The Lenovo ThinkPad T480s has four choices in CPU: Core i5-8250U, i5-8350U, i7-8550U, and i7-8650U. The main difference between each Core i5 and Core i7 is that the one with the higher number has vPro, and the other does not. The model that Lenovo sent me has the i7-8550U, so there's no vPro. That also means that this model isn't eligible for the 2GB Nvidia GeForce MX150 GPU.

Instead, it uses Intel UHD Graphics 620, meaning that it borrows graphics memory from system memory, rather than having its own dedicated memory.

I really only used the Lenovo ThinkPad T480s for productivity-related tasks, and performance was great. My general workflow includes having about a dozen tabs open in Chrome all the time, along with Slack, Skype, OneNote, and the occasional Photoshop.

Battery life is pretty good too, and I don't think that you'll have any issues with getting a full work day out of the T480s, or around eight hours. As is always the case with battery life, your mileage may vary, especially if you do heavier tasks like playing games or editing video.

For benchmarks, I used PCMark 8, which provides three tests: Home, Creative, and Work. The Home test checks common tasks like web browsing, casual gaming, photo editing, video chat, and more.

As you can see, the score on the Home test is average. The Creative test checks more GPU-intensive tasks, like serious gaming, video editing, and more.

Obviously, there's no dedicated GPU in this machine so you shouldn't expect any higher score on the Creative test. Finally, Work tests productivity-related tasks like writing and spreadsheets.

As usual, ThinkPads are engineered for productivity, so it's no surprise that the T480s scores so well on this test.

Conclusion

As is always the case with ThinkPads, I can easily recommend the T480s for someone that wants a powerful and portable laptop. I'm just not sure of a use case where I wouldn't recommend a different ThinkPad first. The T480 has a hot-swappable battery, making it great for workers on the road with its rugged design. With the T480s being slimmer and lighter, it's more of an X1 Carbon for those that don't want to go all in on the X1 Carbon, whoever those people may be.

However, it does have a dedicated GPU option, offering a bit more power than the X1 Carbon. Still, that's not the unit that was sent to me.

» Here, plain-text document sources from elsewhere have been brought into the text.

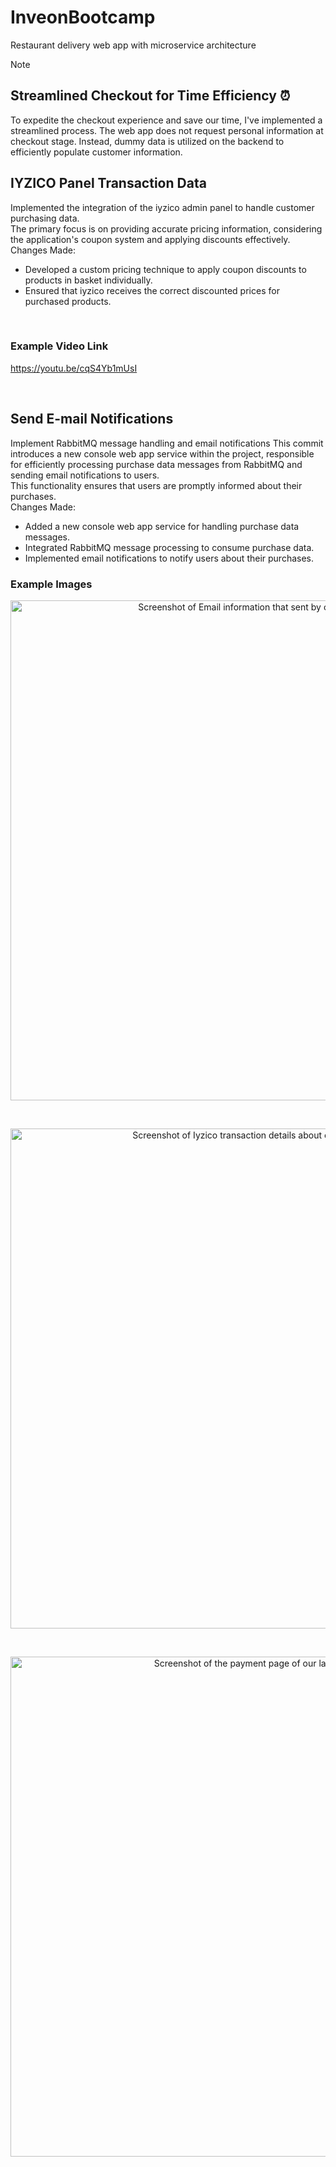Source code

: # InveonBootcamp
Restaurant delivery web app with microservice architecture

> [!NOTE]  
> ## Streamlined Checkout for Time Efficiency ⏰
> To expedite the checkout experience and save our time, I've implemented a streamlined process. The web app does not request personal information at checkout stage. Instead, dummy data is utilized on the backend to efficiently populate customer information.


## IYZICO Panel Transaction Data
Implemented the integration of the iyzico admin panel to handle customer purchasing data. <br/>
The primary focus is on providing accurate pricing information, considering the application's coupon system and applying discounts effectively.
<br/>
Changes Made:
- Developed a custom pricing technique to apply coupon discounts to products in basket individually.
- Ensured that iyzico receives the correct discounted prices for purchased products.
<br/>

### Example Video Link

https://youtu.be/cqS4Yb1mUsI

<br/>

## Send E-mail Notifications
Implement RabbitMQ message handling and email notifications
This commit introduces a new console web app service within the project, responsible for efficiently processing purchase data messages from RabbitMQ and sending email notifications to users.<br/> 
This functionality ensures that users are promptly informed about their purchases.
<br/>
Changes Made:
- Added a new console web app service for handling purchase data messages.
- Integrated RabbitMQ message processing to consume purchase data.
- Implemented email notifications to notify users about their purchases.

### Example Images
<p align="center">
  <img src="https://github.com/elifnurafsar/InveonBootcamp/assets/60623941/6b276fff-8026-42fe-981e-1b05a2afc272" width="800" alt="Screenshot of Email information that sent by our console app."/>
</p>
<br/>
<p align="center">
  <img src="https://github.com/elifnurafsar/InveonBootcamp/assets/60623941/925bcb03-e012-440c-9aad-f381133a475c" width="800" alt="Screenshot of Iyzico transaction details about our last purchase."/>
</p>
<br/>
<p align="center">
  <img src="https://github.com/elifnurafsar/InveonBootcamp/assets/60623941/a1ca7feb-d724-40bd-8ef8-3b0bd7acb816" width="800" alt="Screenshot of the payment page of our last purchase."/>
</p>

After all, it is an excellent device, and you really won't go wrong here. The ThinkPad T480s has one of the best keyboards around, great performance, and a display that's fantastic for work on the go.

My biggest issues with it are that you have to choose between an IR camera and the ThinkShutter privacy guard, and that you have to pay extra for the vPro processor in order just to have the option for a dedicated GPU.

If you're looking for an all-around solid machine that won't let you down, and is still slim and portable, then the ThinkPad T480s is a great choice.